Opinion

Bill Gates Is Wrong: This Is No Time to Back Down on Climate

“Conservation is not a luxury of stable times. It is the test of whether civilization can save itself.”

Ikon Images via AP

December 11, 2025 | Read Time: 4 minutes

Around the world, political systems that once promised reasoned debate and representation for all now strain under the weight of polarization, disinformation, and cynicism. And yet, while democracy teeters, the planet suffers. The ice still melts. The forests still burn. The coral reefs still bleach. The species that vanish each day, from birds and insects to trees and plants, will not wait for us to resolve our political crises. 
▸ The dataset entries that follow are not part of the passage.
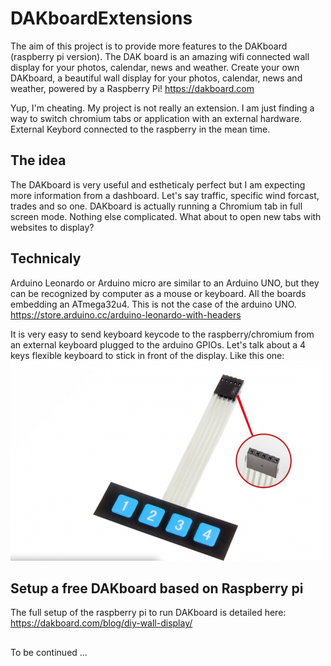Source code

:# DAKboardExtensions

The aim of this project is to provide more features
to the DAKboard (raspberry pi version). The DAK board is
an amazing wifi connected wall display for your photos,
calendar, news and weather.
Create your own DAKboard, a beautiful wall display for your photos,
calendar, news and weather, powered by a Raspberry Pi!
https://dakboard.com

Yup, I'm cheating. My project is not really an extension.
I am just finding a way to switch chromium tabs or application
with an external hardware. External Keybord connected to the 
raspberry in the mean time.

## The idea
The DAKboard is very useful and estheticaly perfect but I am expecting
more information from a dashboard. Let's say traffic, specific wind forcast,
trades and so one. DAKboard is actually running a Chromium tab in full
screen mode. Nothing else complicated. What about to open new tabs with
websites to display?

## Technicaly
Arduino Leonardo or Arduino micro are similar to an Arduino UNO,
but they can be recognized by computer as a mouse or keyboard.
All the boards embedding an ATmega32u4. This is not the case of the arduino UNO.
https://store.arduino.cc/arduino-leonardo-with-headers

It is very easy to send keyboard keycode to the raspberry/chromium from
an external keyboard plugged to the arduino GPIOs.
Let's talk about a 4 keys flexible keyboard to stick in front of the display.
Like this one:
![4x1](./docs/4keys.png)


## Setup a free DAKboard based on Raspberry pi

The full setup of the raspberry pi to run DAKboard is detailed here:
https://dakboard.com/blog/diy-wall-display/

## 
To be continued ...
But at a moment when governments are failing, philanthropy is wavering. Bill Gates recently announced that he is pulling back from the climate crisis to focus on human suffering, ignoring the reality that minimizing environmental damage multiplies every form of suffering the nonprofit world seeks to end. As Brett Jenks, CEO of the international conservation organization Rare, recently wrote on LinkedIn: “When you’re in a sinking rowboat, you must plug the hole AND bail the water.” 

At a time when international aid for global conservation is drying up, and the Trump administration doesn’t even bother showing up for the world’s largest climate conference, philanthropy needs to step forward, not back.
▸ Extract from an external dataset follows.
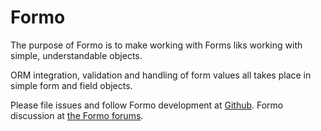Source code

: # Formo

The purpose of Formo is to make working with Forms liks working with simple, understandable objects.

ORM integration, validation and handling of form values all takes place in simple form and field objects.

Please file issues and follow Formo development at [Github](https://github.com/bmidget/kohana-formo). Formo discussion at [the Formo forums](http://formo.avanthill.com/forum/).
That means that those of us who work at foundations and nonprofits must act with even greater creativity and resolve to keep the planet livable. Traditional philanthropy is acceptable for conventional problems, but we live in unprecedented times that demand innovative answers. To effectively address the climate crisis, philanthropy needs to encourage risk-taking, often by funding out-of-the-box ideas that might otherwise never get off the ground. 

History shows that transformative movements, such as civil rights and women’s suffrage, began at the margins, powered by small groups with big visions. Today, the same is true for environmental progress, where small nonprofits scattered throughout the world are leading the charge to protect the environment.

Consider, for example, the work of Perpetual, a $1 million organization that is reimagining how entire cities can reuse food items such as cups and containers, potentially cutting tons of waste and carbon. Another under-the-radar nonprofit, Connect Forest People (Conexåo Povos da Floresta), in Brazil, is bringing internet access to Indigenous communities in the Amazon, providing them with a vital tool for protecting their land and human rights. 

Huge Funding Gap

Despite their outsize impact, organizations like these are woefully underfunded. Groups with revenue of under $1 million, which make up most of the more than 32,000 environmental nonprofits in the United States, receive less than 4 percent of grant funding, while those with more than $20 million in revenue get half the grant dollars. Small nonprofits are typically overlooked because grant makers don’t have the information they need to identify the most promising groups.

That’s why the two of us are helping to launch a new initiative called the Big Green Tent,  which will deploy teams of experts to vet nonprofits and ensure donors can give with confidence. Each endorsed organization will appear in a weekly newsletter designed to attract new funding and make environmental giving simpler, smarter, and more effective. This is part of a broader effort by the Overbrook Foundation, where Daniel works, to make it easier for philanthropists to share knowledge and encourage greater investment in small but high-performing organizations. 

We believe this sharing should take many forms, including across generational differences. As the co-founders of the Big Green Tent, we write this together as representatives of two generations bound by urgency. One of us (Daniel) is in his 60s, old enough to remember when modern environmentalism was a new idea, when rivers caught fire, smog choked cities, and the first Earth Day felt like a revolution. The other (Anna) is 25, part of a generation that has never known a world not under threat, that has grown up watching our cities flood and wildfires burn on YouTube, Instagram, and TikTok.

This intergenerational partnership is not symbolic; it’s strategic. The climate crisis is too vast and time too short for any single generation to bear alone. That’s why we believe that linking seasoned organizational leaders with young go-getters is critical to success. 

Overcoming Despair

Conservation is not a luxury of stable times. It is the test of whether civilization can save itself. Here in the United States, it’s especially easy to despair. The political headwinds are fierce. Climate action is a partisan battlefield. Environmental regulations are framed as overreach, scientific consensus as opinion, and the very notion of shared responsibility as naïve.

But retreating from conservation because politics is hard is the same as surrendering democracy because elections are messy. Both require persistence, compromise, and the courage to think beyond the present moment. Indeed, every acre protected, every wetland restored, every ton of carbon avoided matters. 

We support environmental organizations not just as institutions but as expressions of courage, places where people choose to care about something greater than themselves and beyond their own lifetimes. These organizations are the connective tissue of global conservation, often doing the work that governments won’t or can’t. They plant the seeds of change — ideas and movements that grow until even the largest political and market forces bend to their roots.

Supporting the environment isn’t charity. It’s self-preservation.